DATA SHOWN:
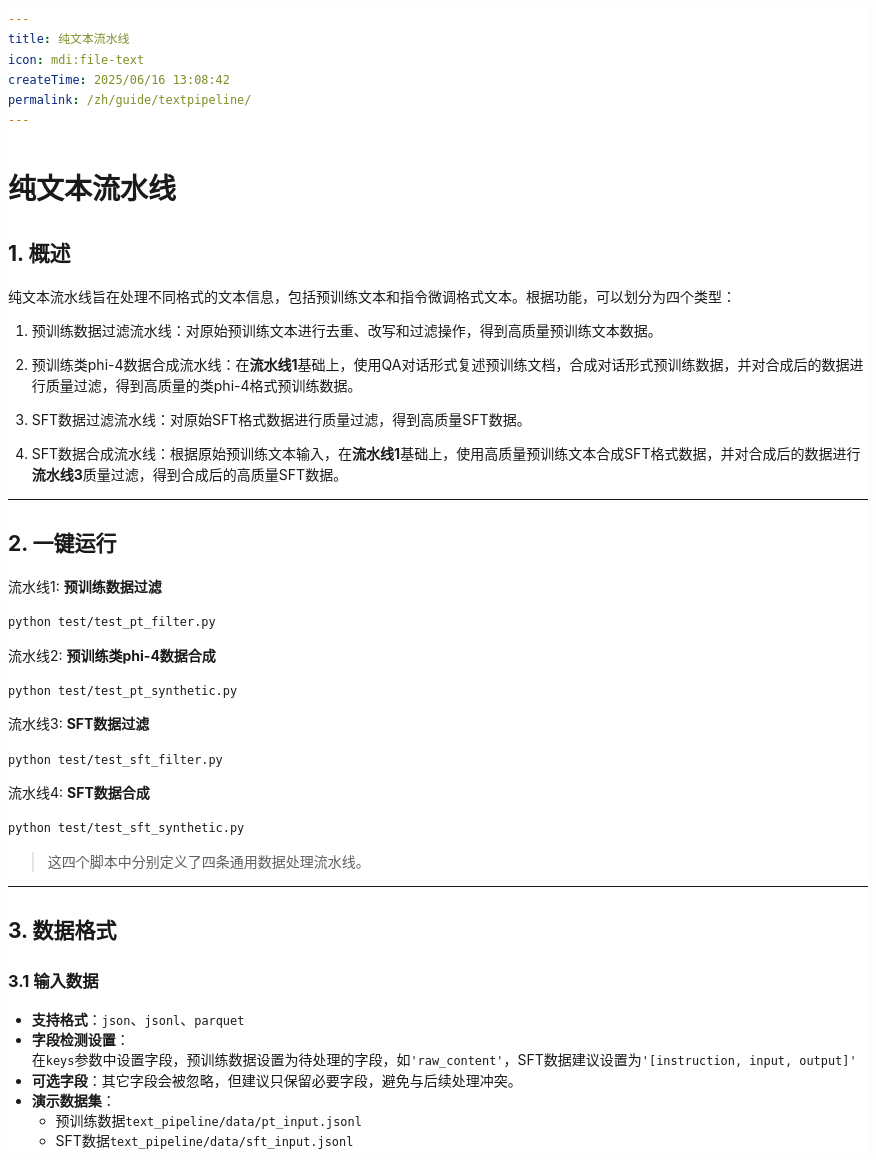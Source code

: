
 ```yaml
---
title: 纯文本流水线
icon: mdi:file-text
createTime: 2025/06/16 13:08:42  
permalink: /zh/guide/textpipeline/  
---
```


# 纯文本流水线

## 1. 概述

纯文本流水线旨在处理不同格式的文本信息，包括预训练文本和指令微调格式文本。根据功能，可以划分为四个类型：

1. 预训练数据过滤流水线：对原始预训练文本进行去重、改写和过滤操作，得到高质量预训练文本数据。

2. 预训练类phi-4数据合成流水线：在**流水线1**基础上，使用QA对话形式复述预训练文档，合成对话形式预训练数据，并对合成后的数据进行质量过滤，得到高质量的类phi-4格式预训练数据。

3. SFT数据过滤流水线：对原始SFT格式数据进行质量过滤，得到高质量SFT数据。

4. SFT数据合成流水线：根据原始预训练文本输入，在**流水线1**基础上，使用高质量预训练文本合成SFT格式数据，并对合成后的数据进行**流水线3**质量过滤，得到合成后的高质量SFT数据。

---

## 2. 一键运行

流水线1: **预训练数据过滤**
```bash
python test/test_pt_filter.py
```
流水线2: **预训练类phi-4数据合成**
```bash
python test/test_pt_synthetic.py
```

流水线3: **SFT数据过滤**
```bash
python test/test_sft_filter.py
```
流水线4: **SFT数据合成**
```bash
python test/test_sft_synthetic.py
```

> 这四个脚本中分别定义了四条通用数据处理流水线。

---

## 3. 数据格式

### 3.1 输入数据

- **支持格式**：`json`、`jsonl`、`parquet`
- **字段检测设置**：  
  在`keys`参数中设置字段，预训练数据设置为待处理的字段，如`'raw_content'`，SFT数据建议设置为`'[instruction, input, output]'`
- **可选字段**：其它字段会被忽略，但建议只保留必要字段，避免与后续处理冲突。  
- **演示数据集**：  
  - 预训练数据`text_pipeline/data/pt_input.jsonl`  
  - SFT数据`text_pipeline/data/sft_input.jsonl`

PROBLEM TO WORK ON:
Above are the entries; copy every line among them that contains the word "python".

REPLY:
python test/test_pt_filter.py
python test/test_pt_synthetic.py
python test/test_sft_filter.py
python test/test_sft_synthetic.py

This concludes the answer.